▸ **Assignment**: Every line of the data below is to be given again as it appears, with the images removed.

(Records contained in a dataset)

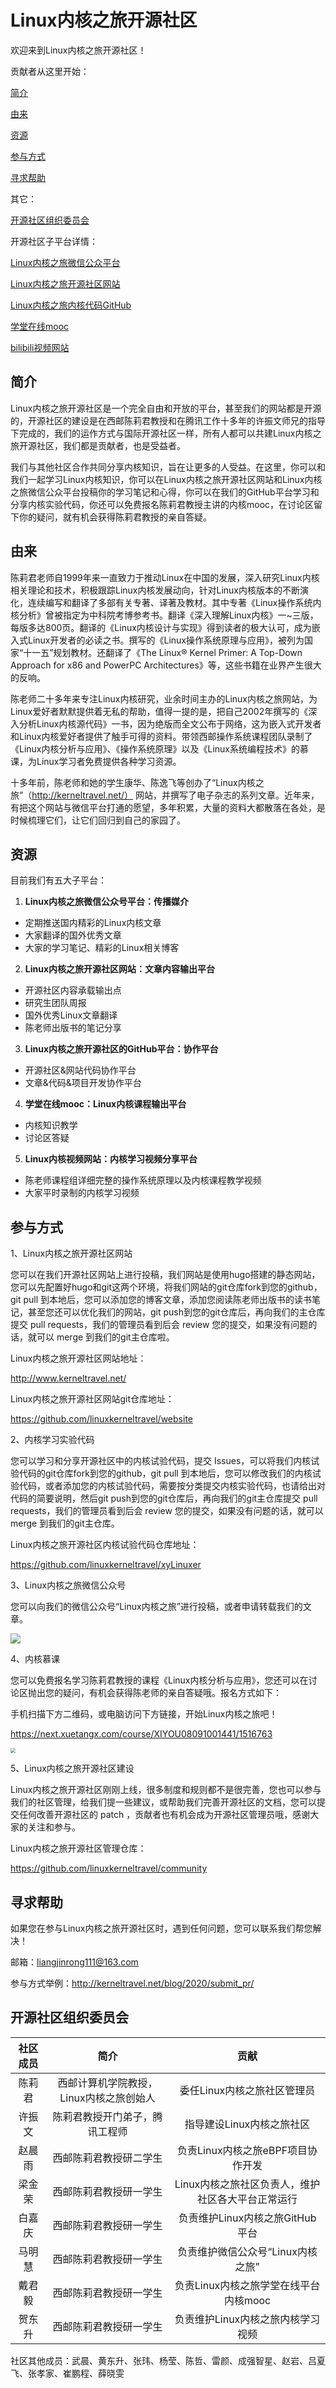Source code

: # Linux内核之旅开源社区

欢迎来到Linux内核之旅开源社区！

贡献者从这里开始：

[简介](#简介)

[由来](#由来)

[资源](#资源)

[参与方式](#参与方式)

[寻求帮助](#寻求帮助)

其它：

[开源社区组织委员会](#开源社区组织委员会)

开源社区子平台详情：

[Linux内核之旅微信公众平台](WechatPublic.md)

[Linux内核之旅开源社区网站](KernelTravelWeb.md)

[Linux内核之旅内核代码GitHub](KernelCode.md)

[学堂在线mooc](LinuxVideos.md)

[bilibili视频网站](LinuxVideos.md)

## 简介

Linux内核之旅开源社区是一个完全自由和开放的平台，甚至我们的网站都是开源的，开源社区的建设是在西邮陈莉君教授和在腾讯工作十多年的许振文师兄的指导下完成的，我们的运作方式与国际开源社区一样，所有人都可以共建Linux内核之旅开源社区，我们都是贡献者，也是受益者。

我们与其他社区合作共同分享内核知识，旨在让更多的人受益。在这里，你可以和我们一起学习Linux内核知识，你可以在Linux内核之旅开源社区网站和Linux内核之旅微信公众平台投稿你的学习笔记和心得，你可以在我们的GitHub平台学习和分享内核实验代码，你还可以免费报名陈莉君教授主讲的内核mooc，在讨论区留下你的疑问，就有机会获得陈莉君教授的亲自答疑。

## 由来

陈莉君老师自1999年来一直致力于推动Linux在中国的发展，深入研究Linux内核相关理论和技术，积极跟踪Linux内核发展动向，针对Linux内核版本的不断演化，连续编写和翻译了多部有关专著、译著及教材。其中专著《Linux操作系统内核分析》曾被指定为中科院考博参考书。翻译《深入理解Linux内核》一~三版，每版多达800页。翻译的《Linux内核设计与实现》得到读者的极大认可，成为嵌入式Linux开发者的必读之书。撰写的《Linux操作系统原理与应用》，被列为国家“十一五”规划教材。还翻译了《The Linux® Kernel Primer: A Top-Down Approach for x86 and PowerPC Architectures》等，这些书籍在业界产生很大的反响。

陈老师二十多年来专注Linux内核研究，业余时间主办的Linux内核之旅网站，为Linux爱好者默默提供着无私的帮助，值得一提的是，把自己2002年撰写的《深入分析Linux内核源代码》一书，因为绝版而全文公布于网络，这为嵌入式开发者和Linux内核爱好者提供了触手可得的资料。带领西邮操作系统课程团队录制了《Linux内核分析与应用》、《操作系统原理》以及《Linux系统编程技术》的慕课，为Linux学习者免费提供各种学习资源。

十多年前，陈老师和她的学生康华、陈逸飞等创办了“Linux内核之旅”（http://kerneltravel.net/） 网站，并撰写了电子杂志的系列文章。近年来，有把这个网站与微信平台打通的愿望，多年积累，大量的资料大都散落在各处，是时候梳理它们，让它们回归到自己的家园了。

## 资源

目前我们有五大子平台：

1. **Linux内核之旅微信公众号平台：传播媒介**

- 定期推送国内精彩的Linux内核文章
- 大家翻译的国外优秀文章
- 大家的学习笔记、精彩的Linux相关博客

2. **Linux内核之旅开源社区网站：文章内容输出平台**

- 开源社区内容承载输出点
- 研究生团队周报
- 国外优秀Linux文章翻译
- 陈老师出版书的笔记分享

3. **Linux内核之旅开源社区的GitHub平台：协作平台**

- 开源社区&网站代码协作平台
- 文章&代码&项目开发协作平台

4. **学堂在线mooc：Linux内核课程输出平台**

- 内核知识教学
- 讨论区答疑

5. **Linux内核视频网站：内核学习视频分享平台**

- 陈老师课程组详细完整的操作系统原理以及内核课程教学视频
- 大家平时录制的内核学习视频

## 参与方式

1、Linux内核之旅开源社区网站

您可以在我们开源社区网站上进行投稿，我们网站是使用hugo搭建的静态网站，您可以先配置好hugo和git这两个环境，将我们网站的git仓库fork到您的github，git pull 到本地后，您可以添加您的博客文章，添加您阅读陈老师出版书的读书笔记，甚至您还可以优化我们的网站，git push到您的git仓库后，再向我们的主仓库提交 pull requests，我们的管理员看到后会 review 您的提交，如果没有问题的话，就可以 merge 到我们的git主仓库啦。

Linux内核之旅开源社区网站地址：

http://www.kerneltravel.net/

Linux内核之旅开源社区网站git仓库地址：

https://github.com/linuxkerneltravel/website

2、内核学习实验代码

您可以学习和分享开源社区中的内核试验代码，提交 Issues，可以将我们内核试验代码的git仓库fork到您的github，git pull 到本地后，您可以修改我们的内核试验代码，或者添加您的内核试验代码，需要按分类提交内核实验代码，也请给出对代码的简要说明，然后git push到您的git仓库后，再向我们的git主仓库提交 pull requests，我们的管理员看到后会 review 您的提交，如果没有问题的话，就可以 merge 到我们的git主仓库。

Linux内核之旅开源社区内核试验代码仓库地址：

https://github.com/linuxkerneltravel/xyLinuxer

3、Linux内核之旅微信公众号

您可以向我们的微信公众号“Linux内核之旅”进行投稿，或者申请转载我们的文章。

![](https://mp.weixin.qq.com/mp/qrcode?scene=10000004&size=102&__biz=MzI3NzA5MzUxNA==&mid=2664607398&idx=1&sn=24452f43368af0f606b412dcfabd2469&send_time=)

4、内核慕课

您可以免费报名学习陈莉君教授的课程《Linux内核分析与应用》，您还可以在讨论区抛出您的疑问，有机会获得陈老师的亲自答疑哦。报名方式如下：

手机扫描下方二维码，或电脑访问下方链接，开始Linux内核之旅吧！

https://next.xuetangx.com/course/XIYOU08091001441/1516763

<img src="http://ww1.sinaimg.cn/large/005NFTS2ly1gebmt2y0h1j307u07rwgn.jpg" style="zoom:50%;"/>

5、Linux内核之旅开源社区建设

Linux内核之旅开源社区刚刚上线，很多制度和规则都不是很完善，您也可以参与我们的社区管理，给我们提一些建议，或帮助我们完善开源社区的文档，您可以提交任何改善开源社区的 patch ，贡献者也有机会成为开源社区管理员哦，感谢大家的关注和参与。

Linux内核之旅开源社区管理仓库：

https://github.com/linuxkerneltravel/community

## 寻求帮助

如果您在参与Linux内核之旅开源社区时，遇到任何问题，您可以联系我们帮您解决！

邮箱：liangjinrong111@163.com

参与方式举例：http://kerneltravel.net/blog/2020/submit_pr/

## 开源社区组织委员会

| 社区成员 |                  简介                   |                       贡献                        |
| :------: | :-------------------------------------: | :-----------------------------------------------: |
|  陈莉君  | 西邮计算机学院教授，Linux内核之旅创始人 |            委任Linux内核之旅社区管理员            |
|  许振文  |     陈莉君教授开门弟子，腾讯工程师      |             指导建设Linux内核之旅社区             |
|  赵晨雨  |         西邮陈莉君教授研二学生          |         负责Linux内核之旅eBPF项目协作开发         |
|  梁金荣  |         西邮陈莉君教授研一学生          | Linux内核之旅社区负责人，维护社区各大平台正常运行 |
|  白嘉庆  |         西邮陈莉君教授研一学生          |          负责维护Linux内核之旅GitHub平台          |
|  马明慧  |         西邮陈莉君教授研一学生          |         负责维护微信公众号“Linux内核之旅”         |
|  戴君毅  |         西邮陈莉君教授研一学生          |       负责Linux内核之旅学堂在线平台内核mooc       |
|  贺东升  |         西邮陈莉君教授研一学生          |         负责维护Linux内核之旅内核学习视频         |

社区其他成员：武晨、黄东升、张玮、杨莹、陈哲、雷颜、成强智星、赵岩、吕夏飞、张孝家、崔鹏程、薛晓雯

▸ **Answer space**:
Source code

: # Linux内核之旅开源社区

欢迎来到Linux内核之旅开源社区！

贡献者从这里开始：

[简介](#简介)

[由来](#由来)

[资源](#资源)

[参与方式](#参与方式)

[寻求帮助](#寻求帮助)

其它：

[开源社区组织委员会](#开源社区组织委员会)

开源社区子平台详情：

[Linux内核之旅微信公众平台](WechatPublic.md)

[Linux内核之旅开源社区网站](KernelTravelWeb.md)

[Linux内核之旅内核代码GitHub](KernelCode.md)

[学堂在线mooc](LinuxVideos.md)

[bilibili视频网站](LinuxVideos.md)

## 简介

Linux内核之旅开源社区是一个完全自由和开放的平台，甚至我们的网站都是开源的，开源社区的建设是在西邮陈莉君教授和在腾讯工作十多年的许振文师兄的指导下完成的，我们的运作方式与国际开源社区一样，所有人都可以共建Linux内核之旅开源社区，我们都是贡献者，也是受益者。

我们与其他社区合作共同分享内核知识，旨在让更多的人受益。在这里，你可以和我们一起学习Linux内核知识，你可以在Linux内核之旅开源社区网站和Linux内核之旅微信公众平台投稿你的学习笔记和心得，你可以在我们的GitHub平台学习和分享内核实验代码，你还可以免费报名陈莉君教授主讲的内核mooc，在讨论区留下你的疑问，就有机会获得陈莉君教授的亲自答疑。

## 由来

陈莉君老师自1999年来一直致力于推动Linux在中国的发展，深入研究Linux内核相关理论和技术，积极跟踪Linux内核发展动向，针对Linux内核版本的不断演化，连续编写和翻译了多部有关专著、译著及教材。其中专著《Linux操作系统内核分析》曾被指定为中科院考博参考书。翻译《深入理解Linux内核》一~三版，每版多达800页。翻译的《Linux内核设计与实现》得到读者的极大认可，成为嵌入式Linux开发者的必读之书。撰写的《Linux操作系统原理与应用》，被列为国家“十一五”规划教材。还翻译了《The Linux® Kernel Primer: A Top-Down Approach for x86 and PowerPC Architectures》等，这些书籍在业界产生很大的反响。

陈老师二十多年来专注Linux内核研究，业余时间主办的Linux内核之旅网站，为Linux爱好者默默提供着无私的帮助，值得一提的是，把自己2002年撰写的《深入分析Linux内核源代码》一书，因为绝版而全文公布于网络，这为嵌入式开发者和Linux内核爱好者提供了触手可得的资料。带领西邮操作系统课程团队录制了《Linux内核分析与应用》、《操作系统原理》以及《Linux系统编程技术》的慕课，为Linux学习者免费提供各种学习资源。

十多年前，陈老师和她的学生康华、陈逸飞等创办了“Linux内核之旅”（http://kerneltravel.net/） 网站，并撰写了电子杂志的系列文章。近年来，有把这个网站与微信平台打通的愿望，多年积累，大量的资料大都散落在各处，是时候梳理它们，让它们回归到自己的家园了。

## 资源

目前我们有五大子平台：

1. **Linux内核之旅微信公众号平台：传播媒介**

- 定期推送国内精彩的Linux内核文章
- 大家翻译的国外优秀文章
- 大家的学习笔记、精彩的Linux相关博客

2. **Linux内核之旅开源社区网站：文章内容输出平台**

- 开源社区内容承载输出点
- 研究生团队周报
- 国外优秀Linux文章翻译
- 陈老师出版书的笔记分享

3. **Linux内核之旅开源社区的GitHub平台：协作平台**

- 开源社区&网站代码协作平台
- 文章&代码&项目开发协作平台

4. **学堂在线mooc：Linux内核课程输出平台**

- 内核知识教学
- 讨论区答疑

5. **Linux内核视频网站：内核学习视频分享平台**

- 陈老师课程组详细完整的操作系统原理以及内核课程教学视频
- 大家平时录制的内核学习视频

## 参与方式

1、Linux内核之旅开源社区网站

您可以在我们开源社区网站上进行投稿，我们网站是使用hugo搭建的静态网站，您可以先配置好hugo和git这两个环境，将我们网站的git仓库fork到您的github，git pull 到本地后，您可以添加您的博客文章，添加您阅读陈老师出版书的读书笔记，甚至您还可以优化我们的网站，git push到您的git仓库后，再向我们的主仓库提交 pull requests，我们的管理员看到后会 review 您的提交，如果没有问题的话，就可以 merge 到我们的git主仓库啦。

Linux内核之旅开源社区网站地址：

http://www.kerneltravel.net/

Linux内核之旅开源社区网站git仓库地址：

https://github.com/linuxkerneltravel/website

2、内核学习实验代码

您可以学习和分享开源社区中的内核试验代码，提交 Issues，可以将我们内核试验代码的git仓库fork到您的github，git pull 到本地后，您可以修改我们的内核试验代码，或者添加您的内核试验代码，需要按分类提交内核实验代码，也请给出对代码的简要说明，然后git push到您的git仓库后，再向我们的git主仓库提交 pull requests，我们的管理员看到后会 review 您的提交，如果没有问题的话，就可以 merge 到我们的git主仓库。

Linux内核之旅开源社区内核试验代码仓库地址：

https://github.com/linuxkerneltravel/xyLinuxer

3、Linux内核之旅微信公众号

您可以向我们的微信公众号“Linux内核之旅”进行投稿，或者申请转载我们的文章。

![](https://mp.weixin.qq.com/mp/qrcode?scene=10000004&size=102&__biz=MzI3NzA5MzUxNA==&mid=2664607398&idx=1&sn=24452f43368af0f606b412dcfabd2469&send_time=)

4、内核慕课

您可以免费报名学习陈莉君教授的课程《Linux内核分析与应用》，您还可以在讨论区抛出您的疑问，有机会获得陈老师的亲自答疑哦。报名方式如下：

手机扫描下方二维码，或电脑访问下方链接，开始Linux内核之旅吧！

https://next.xuetangx.com/course/XIYOU08091001441/1516763

<img src="http://ww1.sinaimg.cn/large/005NFTS2ly1gebmt2y0h1j307u07rwgn.jpg" style="zoom:50%;"/>

5、Linux内核之旅开源社区建设

Linux内核之旅开源社区刚刚上线，很多制度和规则都不是很完善，您也可以参与我们的社区管理，给我们提一些建议，或帮助我们完善开源社区的文档，您可以提交任何改善开源社区的 patch ，贡献者也有机会成为开源社区管理员哦，感谢大家的关注和参与。

Linux内核之旅开源社区管理仓库：

https://github.com/linuxkerneltravel/community

## 寻求帮助

如果您在参与Linux内核之旅开源社区时，遇到任何问题，您可以联系我们帮您解决！

邮箱：liangjinrong111@163.com

参与方式举例：http://kerneltravel.net/blog/2020/submit_pr/

## 开源社区组织委员会

| 社区成员 |                  简介                   |                       贡献                        |
| :------: | :-------------------------------------: | :-----------------------------------------------: |
|  陈莉君  | 西邮计算机学院教授，Linux内核之旅创始人 |            委任Linux内核之旅社区管理员            |
|  许振文  |     陈莉君教授开门弟子，腾讯工程师      |             指导建设Linux内核之旅社区             |
|  赵晨雨  |         西邮陈莉君教授研二学生          |         负责Linux内核之旅eBPF项目协作开发         |
|  梁金荣  |         西邮陈莉君教授研一学生          | Linux内核之旅社区负责人，维护社区各大平台正常运行 |
|  白嘉庆  |         西邮陈莉君教授研一学生          |          负责维护Linux内核之旅GitHub平台          |
|  马明慧  |         西邮陈莉君教授研一学生          |         负责维护微信公众号“Linux内核之旅”         |
|  戴君毅  |         西邮陈莉君教授研一学生          |       负责Linux内核之旅学堂在线平台内核mooc       |
|  贺东升  |         西邮陈莉君教授研一学生          |         负责维护Linux内核之旅内核学习视频         |

社区其他成员：武晨、黄东升、张玮、杨莹、陈哲、雷颜、成强智星、赵岩、吕夏飞、张孝家、崔鹏程、薛晓雯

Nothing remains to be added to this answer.